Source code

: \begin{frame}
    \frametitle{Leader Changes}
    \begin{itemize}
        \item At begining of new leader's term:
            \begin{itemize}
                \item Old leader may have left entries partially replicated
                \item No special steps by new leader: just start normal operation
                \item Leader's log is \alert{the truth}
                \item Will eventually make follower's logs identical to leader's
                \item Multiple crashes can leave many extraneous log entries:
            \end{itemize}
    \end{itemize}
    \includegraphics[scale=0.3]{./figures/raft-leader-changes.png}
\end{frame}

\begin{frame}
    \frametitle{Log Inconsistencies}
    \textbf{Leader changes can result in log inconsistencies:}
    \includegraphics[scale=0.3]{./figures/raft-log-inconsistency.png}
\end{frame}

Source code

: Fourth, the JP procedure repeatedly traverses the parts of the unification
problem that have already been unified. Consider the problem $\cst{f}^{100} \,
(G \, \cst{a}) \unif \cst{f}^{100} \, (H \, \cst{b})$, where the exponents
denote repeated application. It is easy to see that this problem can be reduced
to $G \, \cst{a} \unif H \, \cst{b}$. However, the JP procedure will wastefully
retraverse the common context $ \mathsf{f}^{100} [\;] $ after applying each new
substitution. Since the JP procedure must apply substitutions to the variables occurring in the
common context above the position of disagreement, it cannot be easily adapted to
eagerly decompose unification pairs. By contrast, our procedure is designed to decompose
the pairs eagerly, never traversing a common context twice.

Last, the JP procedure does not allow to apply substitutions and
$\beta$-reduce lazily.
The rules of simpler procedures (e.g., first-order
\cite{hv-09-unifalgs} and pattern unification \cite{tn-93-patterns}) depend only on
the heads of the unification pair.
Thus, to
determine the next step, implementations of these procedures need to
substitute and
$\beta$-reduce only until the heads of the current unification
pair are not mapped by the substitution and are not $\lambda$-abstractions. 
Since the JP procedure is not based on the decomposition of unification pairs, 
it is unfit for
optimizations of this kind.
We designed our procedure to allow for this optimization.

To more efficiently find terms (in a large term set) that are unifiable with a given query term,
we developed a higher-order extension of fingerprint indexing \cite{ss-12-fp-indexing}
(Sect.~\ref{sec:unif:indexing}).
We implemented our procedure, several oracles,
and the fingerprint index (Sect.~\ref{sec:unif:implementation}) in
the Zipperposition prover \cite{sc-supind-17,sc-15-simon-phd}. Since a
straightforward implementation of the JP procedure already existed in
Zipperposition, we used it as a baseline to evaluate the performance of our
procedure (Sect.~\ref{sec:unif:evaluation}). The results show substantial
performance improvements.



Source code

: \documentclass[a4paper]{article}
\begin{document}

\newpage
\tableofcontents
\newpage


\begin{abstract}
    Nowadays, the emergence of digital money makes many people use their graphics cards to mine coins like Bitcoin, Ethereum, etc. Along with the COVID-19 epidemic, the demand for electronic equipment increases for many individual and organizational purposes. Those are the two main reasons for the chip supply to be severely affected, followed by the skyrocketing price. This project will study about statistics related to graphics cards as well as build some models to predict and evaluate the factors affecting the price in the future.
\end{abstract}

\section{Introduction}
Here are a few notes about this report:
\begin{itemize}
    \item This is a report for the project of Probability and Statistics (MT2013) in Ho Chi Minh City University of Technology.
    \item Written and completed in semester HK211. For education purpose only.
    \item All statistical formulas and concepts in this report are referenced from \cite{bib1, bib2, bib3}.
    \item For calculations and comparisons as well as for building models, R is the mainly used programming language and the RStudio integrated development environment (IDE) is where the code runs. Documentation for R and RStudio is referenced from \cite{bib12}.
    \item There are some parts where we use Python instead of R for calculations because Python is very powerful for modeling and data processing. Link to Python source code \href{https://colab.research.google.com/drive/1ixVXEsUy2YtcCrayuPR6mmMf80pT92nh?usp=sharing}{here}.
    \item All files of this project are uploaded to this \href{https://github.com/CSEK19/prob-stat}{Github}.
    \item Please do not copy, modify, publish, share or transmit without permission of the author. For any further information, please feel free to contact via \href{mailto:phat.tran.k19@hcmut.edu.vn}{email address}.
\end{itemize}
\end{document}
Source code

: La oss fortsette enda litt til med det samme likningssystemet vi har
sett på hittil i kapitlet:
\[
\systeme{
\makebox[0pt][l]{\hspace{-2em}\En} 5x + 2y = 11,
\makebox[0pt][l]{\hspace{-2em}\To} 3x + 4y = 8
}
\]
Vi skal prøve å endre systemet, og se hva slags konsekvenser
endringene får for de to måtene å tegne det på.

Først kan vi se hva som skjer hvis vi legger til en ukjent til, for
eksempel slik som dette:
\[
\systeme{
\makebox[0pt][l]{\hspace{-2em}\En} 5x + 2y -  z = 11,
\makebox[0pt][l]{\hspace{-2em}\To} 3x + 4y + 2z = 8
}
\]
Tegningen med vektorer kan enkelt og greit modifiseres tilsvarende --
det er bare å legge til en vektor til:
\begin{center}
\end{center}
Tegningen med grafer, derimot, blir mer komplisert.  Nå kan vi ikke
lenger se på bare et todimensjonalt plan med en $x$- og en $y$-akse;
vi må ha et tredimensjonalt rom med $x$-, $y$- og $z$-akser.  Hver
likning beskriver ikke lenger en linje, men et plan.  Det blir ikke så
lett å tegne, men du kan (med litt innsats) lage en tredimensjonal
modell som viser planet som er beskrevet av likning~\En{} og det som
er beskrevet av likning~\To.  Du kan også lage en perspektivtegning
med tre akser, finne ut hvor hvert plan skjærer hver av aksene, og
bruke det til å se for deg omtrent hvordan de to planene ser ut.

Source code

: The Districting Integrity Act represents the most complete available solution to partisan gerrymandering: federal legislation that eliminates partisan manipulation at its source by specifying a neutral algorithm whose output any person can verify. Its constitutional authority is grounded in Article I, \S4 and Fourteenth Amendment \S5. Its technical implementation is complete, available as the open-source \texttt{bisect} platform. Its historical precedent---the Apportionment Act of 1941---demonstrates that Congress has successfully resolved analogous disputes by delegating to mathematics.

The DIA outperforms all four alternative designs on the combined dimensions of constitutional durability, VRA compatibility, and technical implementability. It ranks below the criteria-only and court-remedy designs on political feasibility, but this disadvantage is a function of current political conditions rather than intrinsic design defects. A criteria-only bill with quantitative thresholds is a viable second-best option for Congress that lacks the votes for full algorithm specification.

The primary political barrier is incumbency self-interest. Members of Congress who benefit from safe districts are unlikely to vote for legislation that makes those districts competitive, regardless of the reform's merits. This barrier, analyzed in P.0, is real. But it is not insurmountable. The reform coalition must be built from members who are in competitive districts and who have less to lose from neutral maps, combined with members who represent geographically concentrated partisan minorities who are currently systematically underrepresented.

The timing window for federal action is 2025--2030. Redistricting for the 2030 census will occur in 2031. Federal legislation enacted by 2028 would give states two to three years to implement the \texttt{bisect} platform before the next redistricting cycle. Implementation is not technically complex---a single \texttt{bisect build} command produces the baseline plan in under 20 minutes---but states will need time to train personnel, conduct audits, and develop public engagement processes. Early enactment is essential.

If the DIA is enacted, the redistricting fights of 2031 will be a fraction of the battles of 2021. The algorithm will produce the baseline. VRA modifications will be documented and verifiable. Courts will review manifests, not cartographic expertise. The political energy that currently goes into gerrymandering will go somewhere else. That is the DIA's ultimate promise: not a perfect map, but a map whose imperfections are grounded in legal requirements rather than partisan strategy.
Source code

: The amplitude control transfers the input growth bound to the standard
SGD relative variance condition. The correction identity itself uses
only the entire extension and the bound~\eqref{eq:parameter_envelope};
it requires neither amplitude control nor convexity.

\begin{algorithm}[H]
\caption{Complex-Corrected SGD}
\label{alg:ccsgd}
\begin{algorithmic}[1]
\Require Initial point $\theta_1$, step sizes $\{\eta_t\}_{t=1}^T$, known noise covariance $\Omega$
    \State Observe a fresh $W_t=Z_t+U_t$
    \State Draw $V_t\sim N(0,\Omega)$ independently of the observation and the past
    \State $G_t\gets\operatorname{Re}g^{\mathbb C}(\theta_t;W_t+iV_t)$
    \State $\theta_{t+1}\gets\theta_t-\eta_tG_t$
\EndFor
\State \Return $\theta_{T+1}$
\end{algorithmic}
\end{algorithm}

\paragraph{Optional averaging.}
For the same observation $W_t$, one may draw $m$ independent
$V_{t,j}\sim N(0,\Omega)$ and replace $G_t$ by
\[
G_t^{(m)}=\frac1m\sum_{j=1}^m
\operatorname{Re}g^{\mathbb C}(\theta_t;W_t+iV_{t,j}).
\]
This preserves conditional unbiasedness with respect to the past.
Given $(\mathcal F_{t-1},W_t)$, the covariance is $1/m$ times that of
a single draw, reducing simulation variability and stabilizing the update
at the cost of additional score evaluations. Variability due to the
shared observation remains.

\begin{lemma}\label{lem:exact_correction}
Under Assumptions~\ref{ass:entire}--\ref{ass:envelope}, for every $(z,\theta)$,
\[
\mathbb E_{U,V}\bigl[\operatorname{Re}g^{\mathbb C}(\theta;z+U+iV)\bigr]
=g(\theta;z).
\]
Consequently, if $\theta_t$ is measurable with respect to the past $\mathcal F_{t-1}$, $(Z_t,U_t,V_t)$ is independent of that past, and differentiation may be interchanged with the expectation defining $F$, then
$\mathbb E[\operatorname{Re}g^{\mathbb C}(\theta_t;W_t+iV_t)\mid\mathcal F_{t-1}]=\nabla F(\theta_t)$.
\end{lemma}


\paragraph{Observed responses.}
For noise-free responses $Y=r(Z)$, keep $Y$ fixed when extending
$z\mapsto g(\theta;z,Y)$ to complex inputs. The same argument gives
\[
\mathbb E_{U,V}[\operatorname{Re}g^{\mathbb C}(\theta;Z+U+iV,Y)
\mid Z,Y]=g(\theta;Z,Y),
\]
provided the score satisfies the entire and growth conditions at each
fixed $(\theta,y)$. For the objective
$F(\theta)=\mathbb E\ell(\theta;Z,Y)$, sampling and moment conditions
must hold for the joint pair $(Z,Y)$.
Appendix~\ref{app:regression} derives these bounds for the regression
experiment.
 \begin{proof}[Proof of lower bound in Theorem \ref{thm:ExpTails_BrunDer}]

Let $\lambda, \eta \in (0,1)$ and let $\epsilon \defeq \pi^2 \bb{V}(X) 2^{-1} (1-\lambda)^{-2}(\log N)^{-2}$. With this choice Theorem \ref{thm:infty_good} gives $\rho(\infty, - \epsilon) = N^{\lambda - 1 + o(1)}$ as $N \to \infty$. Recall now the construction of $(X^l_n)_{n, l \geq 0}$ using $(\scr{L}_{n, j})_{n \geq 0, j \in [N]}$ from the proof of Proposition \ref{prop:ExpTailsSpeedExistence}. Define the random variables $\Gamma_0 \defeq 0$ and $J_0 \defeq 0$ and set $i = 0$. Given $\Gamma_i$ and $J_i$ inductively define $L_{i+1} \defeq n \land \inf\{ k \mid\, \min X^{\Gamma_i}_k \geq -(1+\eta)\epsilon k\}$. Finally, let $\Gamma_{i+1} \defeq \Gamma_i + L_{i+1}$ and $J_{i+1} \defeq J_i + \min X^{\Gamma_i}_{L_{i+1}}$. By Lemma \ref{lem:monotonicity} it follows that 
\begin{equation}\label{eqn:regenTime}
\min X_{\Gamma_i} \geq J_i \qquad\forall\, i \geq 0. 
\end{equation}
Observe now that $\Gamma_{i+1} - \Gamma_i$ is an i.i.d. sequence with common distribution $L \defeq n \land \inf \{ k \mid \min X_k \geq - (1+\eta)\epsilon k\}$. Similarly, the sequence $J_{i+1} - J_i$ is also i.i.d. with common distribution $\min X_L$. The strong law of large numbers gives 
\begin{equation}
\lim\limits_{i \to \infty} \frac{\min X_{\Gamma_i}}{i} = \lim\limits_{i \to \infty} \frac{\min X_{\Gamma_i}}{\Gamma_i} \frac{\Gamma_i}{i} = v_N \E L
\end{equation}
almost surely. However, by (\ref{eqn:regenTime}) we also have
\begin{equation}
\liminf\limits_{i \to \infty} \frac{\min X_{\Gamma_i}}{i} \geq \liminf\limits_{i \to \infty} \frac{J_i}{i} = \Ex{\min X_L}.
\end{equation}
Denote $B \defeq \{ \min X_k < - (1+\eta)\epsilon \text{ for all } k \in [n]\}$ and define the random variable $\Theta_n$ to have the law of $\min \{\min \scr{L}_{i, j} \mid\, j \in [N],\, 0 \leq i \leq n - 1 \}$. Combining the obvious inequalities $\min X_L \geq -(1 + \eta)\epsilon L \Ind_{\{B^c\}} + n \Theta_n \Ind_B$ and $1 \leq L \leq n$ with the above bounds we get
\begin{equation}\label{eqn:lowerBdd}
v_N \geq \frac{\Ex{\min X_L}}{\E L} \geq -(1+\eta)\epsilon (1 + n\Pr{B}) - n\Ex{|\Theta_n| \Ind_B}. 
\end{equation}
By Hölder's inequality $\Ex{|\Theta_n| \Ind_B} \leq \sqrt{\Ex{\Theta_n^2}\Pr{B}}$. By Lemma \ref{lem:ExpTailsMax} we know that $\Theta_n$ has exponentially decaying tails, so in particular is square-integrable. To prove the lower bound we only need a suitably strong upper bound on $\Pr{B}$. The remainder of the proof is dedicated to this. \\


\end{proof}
☆ ☆ ☆
* _Task goal_: Copy out all lines from the material above that contain the string "Zipperposition".

* _Problem solution_:
the Zipperposition prover \cite{sc-supind-17,sc-15-simon-phd}. Since a
Zipperposition, we used it as a baseline to evaluate the performance of our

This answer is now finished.